EXERCISE DETAILS:
Reproduce all of the data exactly. Images are not to appear in the reply.

Document images with source code:
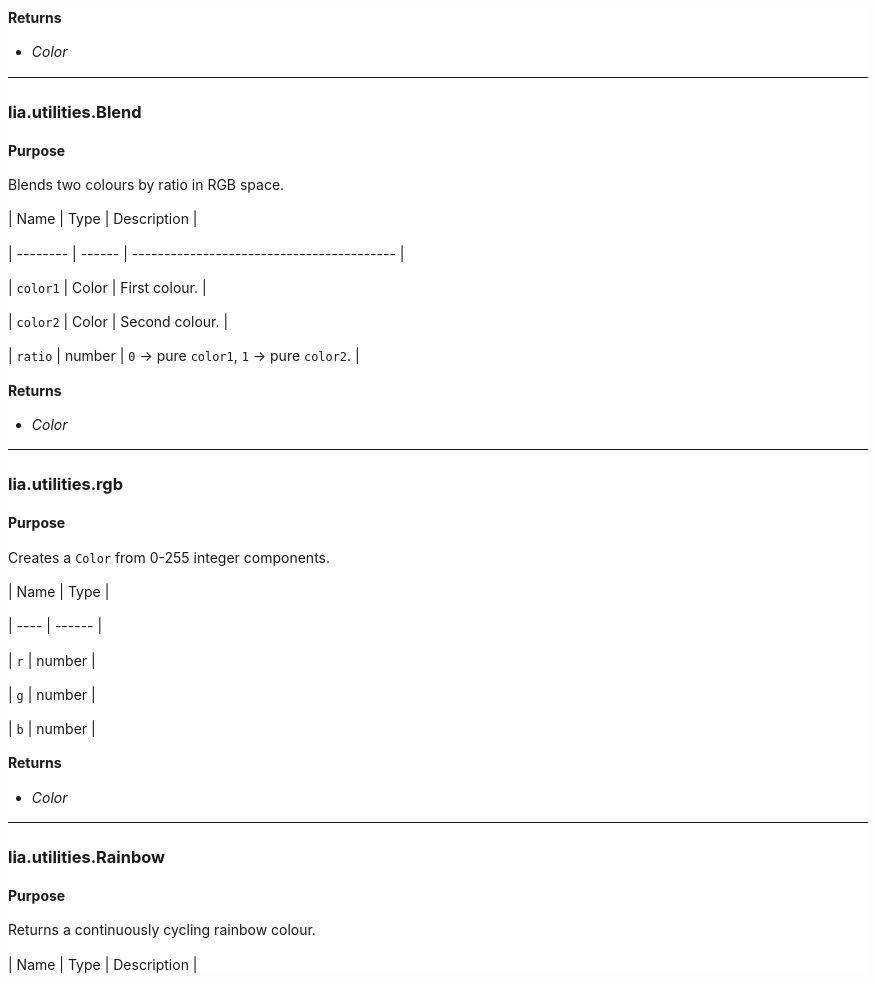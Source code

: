 **Returns**

* *Color*

---

### lia.utilities.Blend

**Purpose**

Blends two colours by ratio in RGB space.

| Name     | Type   | Description                               |

| -------- | ------ | ----------------------------------------- |

| `color1` | Color  | First colour.                             |

| `color2` | Color  | Second colour.                            |

| `ratio`  | number | `0` → pure `color1`, `1` → pure `color2`. |

**Returns**

* *Color*

---

### lia.utilities.rgb

**Purpose**

Creates a `Color` from 0-255 integer components.

| Name | Type   |

| ---- | ------ |

| `r`  | number |

| `g`  | number |

| `b`  | number |

**Returns**

* *Color*

---

### lia.utilities.Rainbow

**Purpose**

Returns a continuously cycling rainbow colour.

| Name        | Type   | Description         |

SOLUTION TO THE EXERCISE:
Source code

: **Returns**

* *Color*

---

### lia.utilities.Blend

**Purpose**

Blends two colours by ratio in RGB space.

| Name     | Type   | Description                               |

| -------- | ------ | ----------------------------------------- |

| `color1` | Color  | First colour.                             |

| `color2` | Color  | Second colour.                            |

| `ratio`  | number | `0` → pure `color1`, `1` → pure `color2`. |

**Returns**

* *Color*

---

### lia.utilities.rgb

**Purpose**

Creates a `Color` from 0-255 integer components.

| Name | Type   |

| ---- | ------ |

| `r`  | number |

| `g`  | number |

| `b`  | number |

**Returns**

* *Color*

---

### lia.utilities.Rainbow

**Purpose**

Returns a continuously cycling rainbow colour.

| Name        | Type   | Description         |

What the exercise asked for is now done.